Postscript. I was "yelled" at for having the gall to wear a NY Yankees hat in Wyoming... what insolence! ;-)

Wednesday, June 29, 2011

"Photographing the Photographer" Diptychs


"The universe as we know it
is a joint product of the
observer and the observed.”
Philosopher / Mystic
(1881 - 1955)

While looking over some old photos (going back to trips to Scotland in 2009 and Greece in 2008), I ran across an interesting set of pictures taken by my wife that I turned into what I call PPDs, or "Photographing the Photographer" Diptychs. My wife, an avid videographer and occasional still photographer, took a series of images showing yours truly in the act of "doing" photography.

Some of her photos contain "me" only in the sense that I am somewhere in the picture, but the shot itself is focused on something else; a landscape, our rental car, a hotel, the front of a restaurant, whatever. But many of them are (as my wife confessed) deliberately focused on my (not always elegant) photo machinations: my scurrying to and fro like a frenzied zombie, climbing, prowling, bending, scrunching up like a pretzel, maneuvering my body and tripod for decent angles. A few actually catch me in the "act" of going click.
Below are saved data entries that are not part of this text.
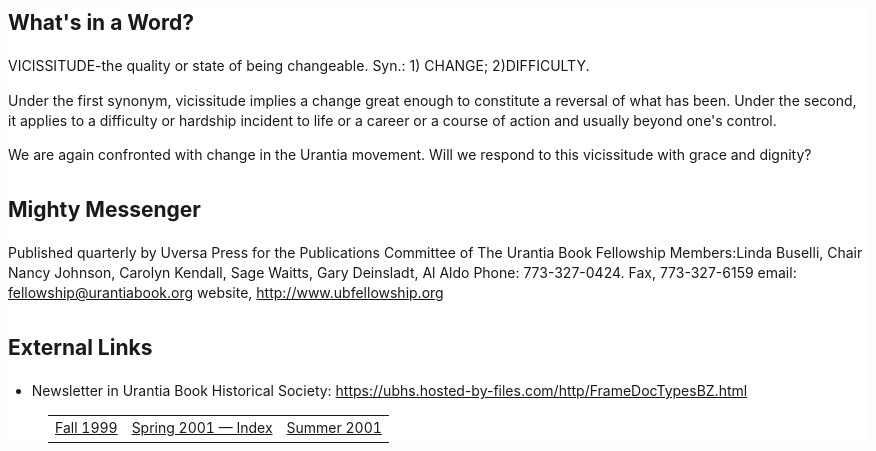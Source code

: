 ## What's in a Word?

VICISSITUDE-the quality or state of being changeable. Syn.: 1) CHANGE; 2)DIFFICULTY.

Under the first synonym, vicissitude implies a change great enough to constitute a reversal of what has been. Under the second, it applies to a difficulty or hardship incident to life or a career or a course of action and usually beyond one's control. 

We are again confronted with change in the Urantia movement. Will we respond to this vicissitude with grace and dignity?


## Mighty Messenger

Published quarterly by Uversa Press for the Publications Committee of The Urantia Book Fellowship
Members:Linda Buselli, Chair Nancy Johnson, Carolyn Kendall, Sage Waitts, Gary Deinsladt, Al Aldo
Phone: 773-327-0424. Fax, 773-327-6159
email: fellowship@urantiabook.org
website, http://www.ubfellowship.org

## External Links

* Newsletter in Urantia Book Historical Society: https://ubhs.hosted-by-files.com/http/FrameDocTypesBZ.html


<figure class="table chapter-navigator">
  <table>
    <tbody>
      <tr>
        <td>
        <a href="/en/article/The_Mighty_Messenger_1999_Fall">
          <span class="mdi mdi-arrow-left-drop-circle"></span><span class="pl-2">Fall 1999</span>
        </a>
        </td>
        <td>
        <a href="/en/index/articles_mighty_messenger#spring-2001">
          <span class="mdi mdi-book-open-variant"></span><span class="pl-2">Spring 2001 — Index</span>
        </a>
        </td>
        <td>
        <a href="/en/article/The_Mighty_Messenger_2001_Summer">
          <span class="pr-2">Summer 2001</span><span class="mdi mdi-arrow-right-drop-circle"></span>
        </a>
        </td>
      </tr>
    </tbody>
  </table>
</figure>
For many of these I was able to find and match the "shot" I was capturing (or a shot taken at nearly the same place and time) with the shot my wife has of me doing so. I made a few diptychs to show my wife and friends, who all enjoyed them, commenting that the diptychs reveal something not normally seen, or appreciated.
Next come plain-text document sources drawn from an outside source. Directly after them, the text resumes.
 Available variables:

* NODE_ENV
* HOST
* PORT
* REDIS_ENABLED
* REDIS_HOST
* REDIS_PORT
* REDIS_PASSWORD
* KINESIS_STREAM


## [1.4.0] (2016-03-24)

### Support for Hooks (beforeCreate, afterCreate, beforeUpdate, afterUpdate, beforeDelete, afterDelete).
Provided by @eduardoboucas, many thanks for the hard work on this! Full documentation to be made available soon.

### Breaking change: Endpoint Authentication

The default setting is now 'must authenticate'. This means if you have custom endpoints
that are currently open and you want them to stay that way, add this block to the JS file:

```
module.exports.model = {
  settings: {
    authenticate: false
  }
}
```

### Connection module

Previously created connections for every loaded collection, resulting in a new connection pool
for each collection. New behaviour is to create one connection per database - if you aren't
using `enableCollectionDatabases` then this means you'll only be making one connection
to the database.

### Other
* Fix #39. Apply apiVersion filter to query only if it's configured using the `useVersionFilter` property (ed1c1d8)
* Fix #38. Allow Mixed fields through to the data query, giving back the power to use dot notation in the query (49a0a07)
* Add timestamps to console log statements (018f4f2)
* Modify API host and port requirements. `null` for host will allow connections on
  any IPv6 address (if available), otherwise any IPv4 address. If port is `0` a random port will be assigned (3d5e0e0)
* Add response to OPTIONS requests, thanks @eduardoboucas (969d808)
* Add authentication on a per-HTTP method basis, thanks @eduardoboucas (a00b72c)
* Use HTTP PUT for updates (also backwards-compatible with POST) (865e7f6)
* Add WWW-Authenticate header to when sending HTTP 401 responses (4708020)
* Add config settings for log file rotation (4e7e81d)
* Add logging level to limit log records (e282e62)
The diptychs show two different - but obviously correlated - experiences by two different people of ostensibly the same "experience" (almost the same). While my wife and I were obviously both at the same place and time, we were looking at the world from our own (not quite identical) local reference frames and slightly different perspectives: she, as an empathic observer of "life (in this case, her husband's) in environment," and I, as landscape photographer immersed in Scotland's innate physical beauty. To my eyes, our respective images of a given time and place, combined in diptych form, achieve an interesting transcendent synergy. While neither image, if considered alone, shows anything more than it does by itself, when reflected upon simultaneously with its partner provides a tangibly more meaningful, deeper glimpse of our shared experience.

I have posted a small portfolio of ten such "Photographing the Photographer" Diptychs (8 from Scotland, 2 from Greece); if nothing else, it gave me an opportunity to revisit some of the many spectacular sights and visual delights my wife and I have been privileged to see. It also gives an opportunity to those of you (you know who you are ;-) who have, from time to time, seen a bespectacled photographer bent over a tripod somewhere, seemingly trained at nothing in particular, and been puzzled about just what this bespectacled photographer is looking at? My wife has kindly provided an answer.